- The Washington Times - Wednesday, March 19, 2003

With war in Iraq imminent, the Pentagon is stepping up efforts to convince that country's military commanders and soldiers not to fight.
The message to the 350,000-strong Iraqi army from leaflet bombs dropped by aircraft and airborne radio broadcasts is simple: Surrender or die.
The propaganda effort may pay off once war starts, but the Iraqi army already is demoralized, U.S. officials said.
"There are signs of plummeting morale. It is low throughout the Iraqi military," a U.S. official said.
There also are uncorroborated intelligence reports that handfuls of Iraqi soldiers have begun surrendering in parts of northern Iraq, one official said.
Leaflets dropped near Iraqi military emplacements have provided instructions for troops to aim the barrels of tanks toward the back of their armored vehicles to avoid destruction by precision-guided bombs and missiles.
U.S. Navy and Air Force jets drop the leaflets from bombs that can be used for paper leaflets as well as cluster munitions small bomblets contained in a larger bomb.
"Take an offensive posture and you will be destroyed," says one leaflet showing a tank being bombed by two U.S. planes. "Do not take an offensive posture and you will not be destroyed."
The leaflet directs tank drivers to turn their cannons rearward and down to avoid being blown up.
The propaganda leaflet effort peaked Monday, when more than 1.4 million fliers were dropped on western and southern Iraq. It was the largest leaflet drop since the military began the campaign several months ago.
"If you are a tanker, you are going to know the difference in the posture," Maj. Rumi Nielson-Green, a spokeswoman for the U.S. Central Command at its regional headquarters in Qatar, told the Associated Press. "They put things in the messages that would be known to a military person who handles that equipment."

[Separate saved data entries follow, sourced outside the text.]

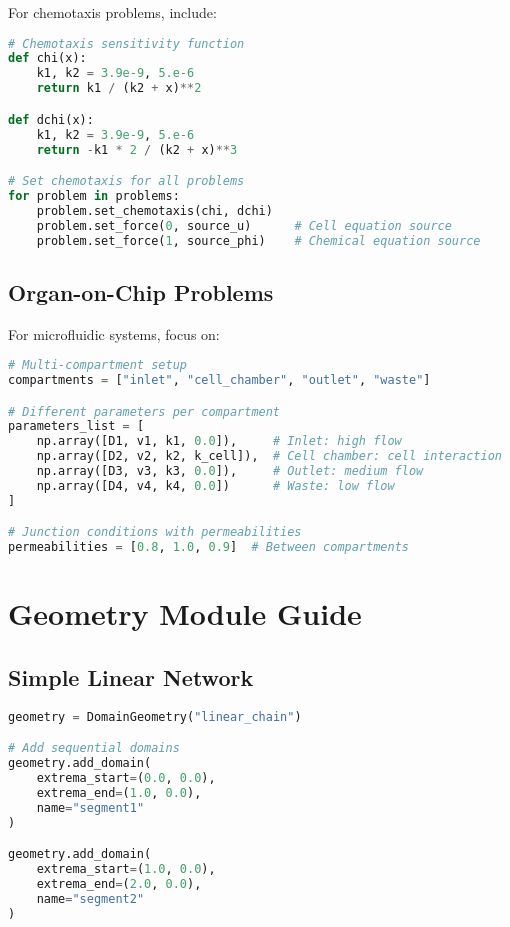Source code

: \documentclass[11pt,a4paper]{article}
\begin{document}
For chemotaxis problems, include:

\begin{lstlisting}[language=Python, caption={Keller-Segel Problem Setup}]
# Chemotaxis sensitivity function
def chi(x):
    k1, k2 = 3.9e-9, 5.e-6
    return k1 / (k2 + x)**2

def dchi(x):
    k1, k2 = 3.9e-9, 5.e-6
    return -k1 * 2 / (k2 + x)**3

# Set chemotaxis for all problems
for problem in problems:
    problem.set_chemotaxis(chi, dchi)
    problem.set_force(0, source_u)      # Cell equation source
    problem.set_force(1, source_phi)    # Chemical equation source
\end{lstlisting}

\subsection{Organ-on-Chip Problems}

For microfluidic systems, focus on:

\begin{lstlisting}[language=Python, caption={Organ-on-Chip Problem Setup}]
# Multi-compartment setup
compartments = ["inlet", "cell_chamber", "outlet", "waste"]

# Different parameters per compartment
parameters_list = [
    np.array([D1, v1, k1, 0.0]),     # Inlet: high flow
    np.array([D2, v2, k2, k_cell]),  # Cell chamber: cell interaction
    np.array([D3, v3, k3, 0.0]),     # Outlet: medium flow
    np.array([D4, v4, k4, 0.0])      # Waste: low flow
]

# Junction conditions with permeabilities
permeabilities = [0.8, 1.0, 0.9]  # Between compartments
\end{lstlisting}

\section{Geometry Module Guide}

\subsection{Simple Linear Network}

\begin{lstlisting}[language=Python, caption={Linear Network Geometry}]
geometry = DomainGeometry("linear_chain")

# Add sequential domains
geometry.add_domain(
    extrema_start=(0.0, 0.0),
    extrema_end=(1.0, 0.0),
    name="segment1"
)

geometry.add_domain(
    extrema_start=(1.0, 0.0),
    extrema_end=(2.0, 0.0),
    name="segment2"
)
\end{lstlisting}
\end{document}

Another soldier, identified only as Lt. Col. Mike, told reporters: "We call ourselves the weapons of mass persuasion."
Pentagon planners hope the Iraqi military will not only surrender, but also form an opposition military force against troops loyal to Iraqi leader Saddam Hussein.
The U.S. government has covertly contacted Iraqi Republican Guard commanders via e-mail and cellular phone to persuade them to give up or to avoid fighting an allied drive to Baghdad, according to American officials.
U.S. Air Force Commando Solo airborne radio broadcasts also have been flying over Iraq. The Arabic broadcasts urge the Iraqi military to put down their arms as U.S. forces advance.
One recent radio message to "soldiers of Iraq" said Saddam had "tarnished" the reputation of professional soldiers by using troops as his personal bodyguards and by directing "the military to persecute those who don't agree with his unjust agenda."
Another broadcast directed at soldiers said, "Saddam does not care for the military of Iraq."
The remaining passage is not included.